Highlights:
- NESO to conduct a comprehensive audit of the UK’s power infrastructure to accelerate renewable energy projects.
- The first report from the Strategic Spatial Energy Plan (SSEP) will be published in 2026, focusing on electricity generation and storage.
- SSE PLC (LSE:SSE) supports the initiative, with its CEO emphasizing the importance of long-term stability for unlocking clean energy investment.
Britain's energy network operator, the National Energy System Operator (NESO), has been tasked with conducting a comprehensive audit of the country’s power infrastructure to speed up the development of renewable energy projects. The review, which will include key sectors like transport and water, aims to provide a complete overview of infrastructure in England, Scotland, and Wales.
The Department of Energy announced that the audit will contribute to the creation of the new Strategic Spatial Energy Plan (SSEP), with the first report set to be published in 2026. This initial report will focus on electricity generation and storage, with the primary goal of reducing grid connection waiting times, lowering costs, and accelerating project development.
Alistair Phillips-Davies, chief executive of SSE PLC (LSE:SSE), expressed strong support for the SSEP, emphasizing its importance for unlocking significant investment in clean energy. He noted that long-term stability through spatial plans and policy mechanisms is crucial to driving billions of pounds in investment, creating jobs, and building a cleaner, more secure energy system in the UK.
Kayte O’Neill, NESO’s chief operating officer, highlighted the collaborative approach of the initiative, stating that engaging with government, regulators, industry stakeholders, and communities will help identify where electricity generation and storage technologies are needed to meet future demand and decarbonisation goals.

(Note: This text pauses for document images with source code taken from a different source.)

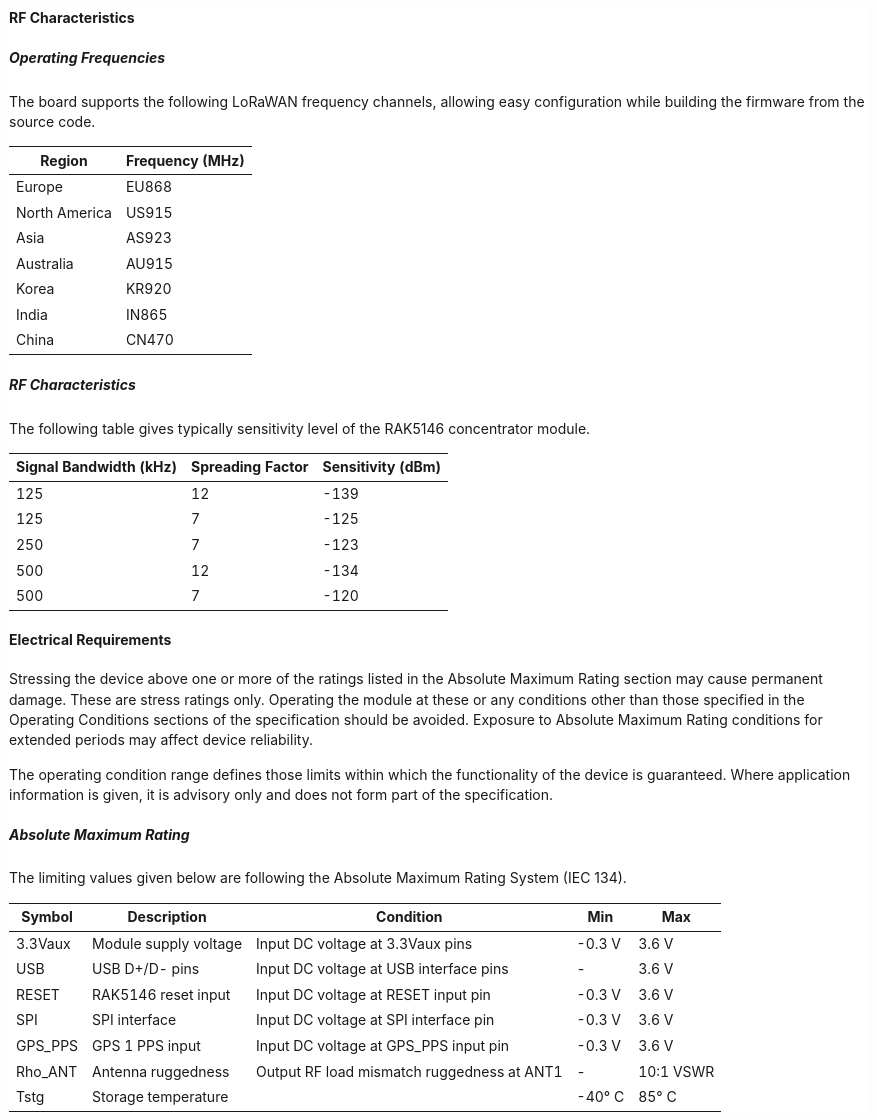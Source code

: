 
#### RF Characteristics

##### Operating Frequencies

The board supports the following LoRaWAN frequency channels, allowing easy configuration while building the firmware from the source code.

| Region        | Frequency (MHz) |
| ------------- | --------------- |
| Europe        | EU868           |
| North America | US915           |
| Asia          | AS923           |
| Australia     | AU915           |
| Korea         | KR920           |
| India         | IN865           |
| China         | CN470           |

##### RF Characteristics

The following table gives typically sensitivity level of the RAK5146 concentrator module.

| Signal Bandwidth (kHz) | Spreading Factor | Sensitivity (dBm) |
| ---------------------- | ---------------- | ----------------- |
| 125                    | 12               | -139              |
| 125                    | 7                | -125              |
| 250                    | 7                | -123              |
| 500                    | 12               | -134              |
| 500                    | 7                | -120              |

#### Electrical Requirements

Stressing the device above one or more of the ratings listed in the Absolute Maximum Rating section may cause permanent damage. These are stress ratings only. Operating the module at these or any conditions other than those specified in the Operating Conditions sections of the specification should be avoided. Exposure to Absolute Maximum Rating conditions for extended periods may affect device reliability.

The operating condition range defines those limits within which the functionality of the device is guaranteed. Where application information is given, it is advisory only and does not form part of the specification.

##### Absolute Maximum Rating

The limiting values given below are following the Absolute Maximum Rating System (IEC 134).

| Symbol  | Description           | Condition                                  | Min         | Max        |
| ------- | --------------------- | ------------------------------------------ | ----------- | ---------- |
| 3.3Vaux | Module supply voltage | Input DC voltage at 3.3Vaux pins           | -0.3&nbsp;V | 3.6&nbsp;V |
| USB     | USB D+/D- pins        | Input DC voltage at USB interface pins     | -           | 3.6&nbsp;V |
| RESET   | RAK5146 reset input   | Input DC voltage at RESET input pin        | -0.3&nbsp;V | 3.6&nbsp;V |
| SPI     | SPI interface         | Input DC voltage at SPI interface pin      | -0.3&nbsp;V | 3.6&nbsp;V |
| GPS_PPS | GPS 1 PPS input       | Input DC voltage at GPS_PPS input pin      | -0.3&nbsp;V | 3.6&nbsp;V |
| Rho_ANT | Antenna ruggedness    | Output RF load mismatch ruggedness at ANT1 | -           | 10:1 VSWR  |
| Tstg    | Storage temperature   |                                            | -40°&nbsp;C | 85°&nbsp;C |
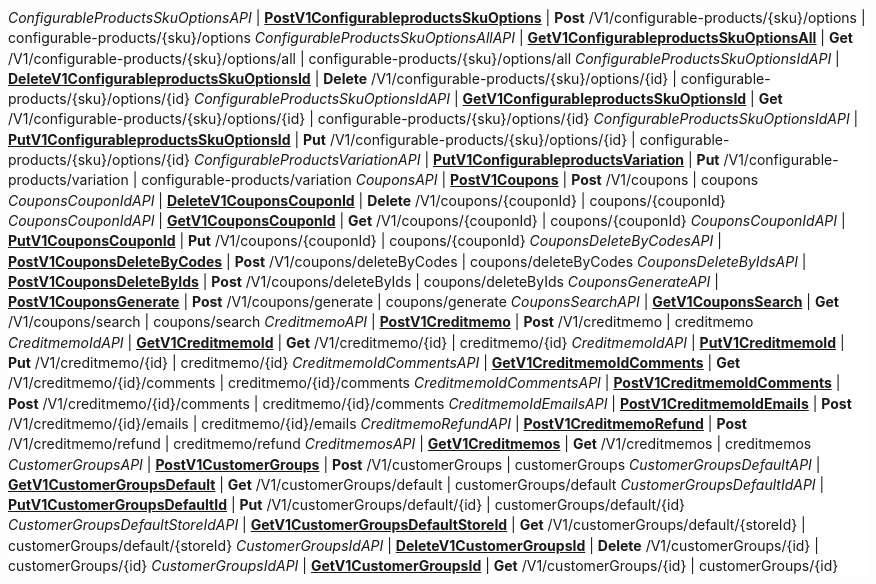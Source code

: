 *ConfigurableProductsSkuOptionsAPI* | [**PostV1ConfigurableproductsSkuOptions**](docs/ConfigurableProductsSkuOptionsAPI.md#postv1configurableproductsskuoptions) | **Post** /V1/configurable-products/{sku}/options | configurable-products/{sku}/options
*ConfigurableProductsSkuOptionsAllAPI* | [**GetV1ConfigurableproductsSkuOptionsAll**](docs/ConfigurableProductsSkuOptionsAllAPI.md#getv1configurableproductsskuoptionsall) | **Get** /V1/configurable-products/{sku}/options/all | configurable-products/{sku}/options/all
*ConfigurableProductsSkuOptionsIdAPI* | [**DeleteV1ConfigurableproductsSkuOptionsId**](docs/ConfigurableProductsSkuOptionsIdAPI.md#deletev1configurableproductsskuoptionsid) | **Delete** /V1/configurable-products/{sku}/options/{id} | configurable-products/{sku}/options/{id}
*ConfigurableProductsSkuOptionsIdAPI* | [**GetV1ConfigurableproductsSkuOptionsId**](docs/ConfigurableProductsSkuOptionsIdAPI.md#getv1configurableproductsskuoptionsid) | **Get** /V1/configurable-products/{sku}/options/{id} | configurable-products/{sku}/options/{id}
*ConfigurableProductsSkuOptionsIdAPI* | [**PutV1ConfigurableproductsSkuOptionsId**](docs/ConfigurableProductsSkuOptionsIdAPI.md#putv1configurableproductsskuoptionsid) | **Put** /V1/configurable-products/{sku}/options/{id} | configurable-products/{sku}/options/{id}
*ConfigurableProductsVariationAPI* | [**PutV1ConfigurableproductsVariation**](docs/ConfigurableProductsVariationAPI.md#putv1configurableproductsvariation) | **Put** /V1/configurable-products/variation | configurable-products/variation
*CouponsAPI* | [**PostV1Coupons**](docs/CouponsAPI.md#postv1coupons) | **Post** /V1/coupons | coupons
*CouponsCouponIdAPI* | [**DeleteV1CouponsCouponId**](docs/CouponsCouponIdAPI.md#deletev1couponscouponid) | **Delete** /V1/coupons/{couponId} | coupons/{couponId}
*CouponsCouponIdAPI* | [**GetV1CouponsCouponId**](docs/CouponsCouponIdAPI.md#getv1couponscouponid) | **Get** /V1/coupons/{couponId} | coupons/{couponId}
*CouponsCouponIdAPI* | [**PutV1CouponsCouponId**](docs/CouponsCouponIdAPI.md#putv1couponscouponid) | **Put** /V1/coupons/{couponId} | coupons/{couponId}
*CouponsDeleteByCodesAPI* | [**PostV1CouponsDeleteByCodes**](docs/CouponsDeleteByCodesAPI.md#postv1couponsdeletebycodes) | **Post** /V1/coupons/deleteByCodes | coupons/deleteByCodes
*CouponsDeleteByIdsAPI* | [**PostV1CouponsDeleteByIds**](docs/CouponsDeleteByIdsAPI.md#postv1couponsdeletebyids) | **Post** /V1/coupons/deleteByIds | coupons/deleteByIds
*CouponsGenerateAPI* | [**PostV1CouponsGenerate**](docs/CouponsGenerateAPI.md#postv1couponsgenerate) | **Post** /V1/coupons/generate | coupons/generate
*CouponsSearchAPI* | [**GetV1CouponsSearch**](docs/CouponsSearchAPI.md#getv1couponssearch) | **Get** /V1/coupons/search | coupons/search
*CreditmemoAPI* | [**PostV1Creditmemo**](docs/CreditmemoAPI.md#postv1creditmemo) | **Post** /V1/creditmemo | creditmemo
*CreditmemoIdAPI* | [**GetV1CreditmemoId**](docs/CreditmemoIdAPI.md#getv1creditmemoid) | **Get** /V1/creditmemo/{id} | creditmemo/{id}
*CreditmemoIdAPI* | [**PutV1CreditmemoId**](docs/CreditmemoIdAPI.md#putv1creditmemoid) | **Put** /V1/creditmemo/{id} | creditmemo/{id}
*CreditmemoIdCommentsAPI* | [**GetV1CreditmemoIdComments**](docs/CreditmemoIdCommentsAPI.md#getv1creditmemoidcomments) | **Get** /V1/creditmemo/{id}/comments | creditmemo/{id}/comments
*CreditmemoIdCommentsAPI* | [**PostV1CreditmemoIdComments**](docs/CreditmemoIdCommentsAPI.md#postv1creditmemoidcomments) | **Post** /V1/creditmemo/{id}/comments | creditmemo/{id}/comments
*CreditmemoIdEmailsAPI* | [**PostV1CreditmemoIdEmails**](docs/CreditmemoIdEmailsAPI.md#postv1creditmemoidemails) | **Post** /V1/creditmemo/{id}/emails | creditmemo/{id}/emails
*CreditmemoRefundAPI* | [**PostV1CreditmemoRefund**](docs/CreditmemoRefundAPI.md#postv1creditmemorefund) | **Post** /V1/creditmemo/refund | creditmemo/refund
*CreditmemosAPI* | [**GetV1Creditmemos**](docs/CreditmemosAPI.md#getv1creditmemos) | **Get** /V1/creditmemos | creditmemos
*CustomerGroupsAPI* | [**PostV1CustomerGroups**](docs/CustomerGroupsAPI.md#postv1customergroups) | **Post** /V1/customerGroups | customerGroups
*CustomerGroupsDefaultAPI* | [**GetV1CustomerGroupsDefault**](docs/CustomerGroupsDefaultAPI.md#getv1customergroupsdefault) | **Get** /V1/customerGroups/default | customerGroups/default
*CustomerGroupsDefaultIdAPI* | [**PutV1CustomerGroupsDefaultId**](docs/CustomerGroupsDefaultIdAPI.md#putv1customergroupsdefaultid) | **Put** /V1/customerGroups/default/{id} | customerGroups/default/{id}
*CustomerGroupsDefaultStoreIdAPI* | [**GetV1CustomerGroupsDefaultStoreId**](docs/CustomerGroupsDefaultStoreIdAPI.md#getv1customergroupsdefaultstoreid) | **Get** /V1/customerGroups/default/{storeId} | customerGroups/default/{storeId}
*CustomerGroupsIdAPI* | [**DeleteV1CustomerGroupsId**](docs/CustomerGroupsIdAPI.md#deletev1customergroupsid) | **Delete** /V1/customerGroups/{id} | customerGroups/{id}
*CustomerGroupsIdAPI* | [**GetV1CustomerGroupsId**](docs/CustomerGroupsIdAPI.md#getv1customergroupsid) | **Get** /V1/customerGroups/{id} | customerGroups/{id}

The audit is seen as a key step in ensuring the UK’s energy infrastructure can support the country’s renewable energy ambitions. As the review progresses, it is expected to provide a clearer roadmap for the future development of energy projects, making it easier to connect new renewable sources to the grid and support the transition to a low-carbon energy system.
Shares in SSE dipped by 1.5% to 1,868p following the announcement.